AWS Athena Connector for Data Studio
This is not an official Google product
This Data Studio Community Connector lets users query data from AWS S3 Buckets directly.
The connector is using AWS Athena for underlying queries.
Try the Community Connector in Data Studio
Notes
This example is running in the us-west-2
region.
Create IAM User
Create an IAM User with programmatic access.
Attach managed policies AmazonAthenaFullAccess
and AmazonS3ReadOnlyAccess
to this user.
Remember the user's access key and secret.
Create Athena Table
Visit the Athena Console and create a sample table:
CREATE EXTERNAL TABLE IF NOT EXISTS cloudfront_logs (
LogDate DATE,
Time STRING,
Location STRING,
Bytes INT,
RequestIP STRING,
Method STRING,
Host STRING,
Uri STRING,
Status INT,
Referrer STRING,
os STRING,
Browser STRING,
BrowserVersion STRING
) ROW FORMAT SERDE 'org.apache.hadoop.hive.serde2.RegexSerDe'
WITH SERDEPROPERTIES (
"input.regex" = "^(?!#)([^ ]+)\\s+([^ ]+)\\s+([^ ]+)\\s+([^ ]+)\\s+([^ ]+)\\s+([^ ]+)\\s+([^ ]+)\\s+([^ ]+)\\s+([^ ]+)\\s+([^ ]+)\\s+[^\(]+[\(]([^\;]+).*\%20([^\/]+)[\/](.*)$"

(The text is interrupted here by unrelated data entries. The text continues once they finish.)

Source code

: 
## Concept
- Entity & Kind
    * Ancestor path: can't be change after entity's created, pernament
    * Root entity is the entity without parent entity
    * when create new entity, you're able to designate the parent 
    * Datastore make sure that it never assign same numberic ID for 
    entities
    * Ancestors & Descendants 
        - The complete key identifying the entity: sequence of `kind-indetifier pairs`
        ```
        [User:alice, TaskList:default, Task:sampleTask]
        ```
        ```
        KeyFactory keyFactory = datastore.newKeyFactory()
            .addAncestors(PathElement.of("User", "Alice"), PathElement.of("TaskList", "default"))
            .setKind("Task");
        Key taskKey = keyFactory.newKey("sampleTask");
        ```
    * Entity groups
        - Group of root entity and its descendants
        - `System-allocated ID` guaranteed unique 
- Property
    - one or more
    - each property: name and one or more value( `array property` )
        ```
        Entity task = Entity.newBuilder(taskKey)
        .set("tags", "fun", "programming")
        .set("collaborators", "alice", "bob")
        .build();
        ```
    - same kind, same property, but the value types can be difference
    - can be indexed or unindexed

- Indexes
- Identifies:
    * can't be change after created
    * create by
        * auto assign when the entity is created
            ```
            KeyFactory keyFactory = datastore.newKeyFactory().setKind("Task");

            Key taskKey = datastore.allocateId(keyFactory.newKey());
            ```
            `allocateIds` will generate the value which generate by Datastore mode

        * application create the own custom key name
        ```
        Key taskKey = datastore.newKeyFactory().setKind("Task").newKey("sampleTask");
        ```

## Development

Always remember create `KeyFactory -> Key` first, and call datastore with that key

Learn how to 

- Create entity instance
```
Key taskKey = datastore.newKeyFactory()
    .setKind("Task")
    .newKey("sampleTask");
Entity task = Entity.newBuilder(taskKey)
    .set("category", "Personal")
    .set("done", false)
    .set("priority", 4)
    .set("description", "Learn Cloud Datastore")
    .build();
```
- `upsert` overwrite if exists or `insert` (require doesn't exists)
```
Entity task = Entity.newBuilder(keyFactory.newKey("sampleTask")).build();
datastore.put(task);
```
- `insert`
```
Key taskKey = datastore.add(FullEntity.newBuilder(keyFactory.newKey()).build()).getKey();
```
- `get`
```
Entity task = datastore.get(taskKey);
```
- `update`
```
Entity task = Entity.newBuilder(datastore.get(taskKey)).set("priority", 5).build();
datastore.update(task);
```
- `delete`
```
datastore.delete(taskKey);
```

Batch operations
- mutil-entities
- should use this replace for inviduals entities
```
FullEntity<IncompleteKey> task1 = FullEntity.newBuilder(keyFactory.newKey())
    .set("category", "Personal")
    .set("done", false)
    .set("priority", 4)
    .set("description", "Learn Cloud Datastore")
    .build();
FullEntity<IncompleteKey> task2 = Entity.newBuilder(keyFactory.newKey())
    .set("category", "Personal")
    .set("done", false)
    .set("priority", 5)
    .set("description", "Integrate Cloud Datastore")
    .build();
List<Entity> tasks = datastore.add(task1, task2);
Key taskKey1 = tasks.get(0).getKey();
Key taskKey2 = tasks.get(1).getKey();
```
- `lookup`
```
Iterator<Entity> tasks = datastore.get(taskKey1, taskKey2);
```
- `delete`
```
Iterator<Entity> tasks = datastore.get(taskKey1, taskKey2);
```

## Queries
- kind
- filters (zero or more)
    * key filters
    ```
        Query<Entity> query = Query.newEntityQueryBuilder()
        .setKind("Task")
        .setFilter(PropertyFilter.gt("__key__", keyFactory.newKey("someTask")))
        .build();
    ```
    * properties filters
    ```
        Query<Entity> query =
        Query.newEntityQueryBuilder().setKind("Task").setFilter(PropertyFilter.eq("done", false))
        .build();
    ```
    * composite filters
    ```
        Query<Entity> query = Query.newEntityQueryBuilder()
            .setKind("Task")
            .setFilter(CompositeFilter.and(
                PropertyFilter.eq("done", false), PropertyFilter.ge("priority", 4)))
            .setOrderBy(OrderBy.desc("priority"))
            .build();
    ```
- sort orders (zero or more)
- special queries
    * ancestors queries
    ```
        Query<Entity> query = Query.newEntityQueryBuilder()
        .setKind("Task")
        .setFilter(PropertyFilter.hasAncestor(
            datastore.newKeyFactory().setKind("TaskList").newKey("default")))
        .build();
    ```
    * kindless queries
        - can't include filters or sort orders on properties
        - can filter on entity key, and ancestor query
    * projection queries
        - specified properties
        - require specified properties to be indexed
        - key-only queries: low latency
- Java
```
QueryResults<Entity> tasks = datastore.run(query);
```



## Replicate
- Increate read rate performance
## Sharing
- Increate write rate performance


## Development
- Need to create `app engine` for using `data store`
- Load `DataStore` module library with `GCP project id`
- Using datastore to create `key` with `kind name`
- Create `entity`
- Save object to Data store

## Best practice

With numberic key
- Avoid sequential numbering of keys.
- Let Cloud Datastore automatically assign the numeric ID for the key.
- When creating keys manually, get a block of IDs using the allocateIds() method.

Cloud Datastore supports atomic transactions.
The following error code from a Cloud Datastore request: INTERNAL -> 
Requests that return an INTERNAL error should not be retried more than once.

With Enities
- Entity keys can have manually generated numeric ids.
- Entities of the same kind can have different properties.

) LOCATION 's3://athena-examples-us-west-2/cloudfront/plaintext/';
You could then try SELECT * FROM "default"."cloudfront_logs" limit 10;
to preview the table.
Setup Connector
In the connector, fill in the values like this:
Key | Value |
---|---|
AWS_ACCESS_KEY_ID |
{KEY} |
AWS_SECRET_ACCESS_KEY |
{SECRET} |
AWS Region |
{AWS_REGION} |
Glue Database Name |
default |
Glue Table Name |
cloudfront_logs |
Query Output Location |
s3://aws-athena-query-results-{account_id}-us-west-2/data-studio |
Date Range Column Name |
LogDate |
For Query Output Location
, AWS should have created a S3 bucket to store the query results, you could find the bucket name in S3 console.
If not, you could create a S3 bucket that starts with the name aws-athena-query-results-
yourself.
Create Report
Data Studio will automatically crawls the table schema.
You could then try to explore the data. Note that the sample data is ranged from 2014-07-05
to 2014-08-05
.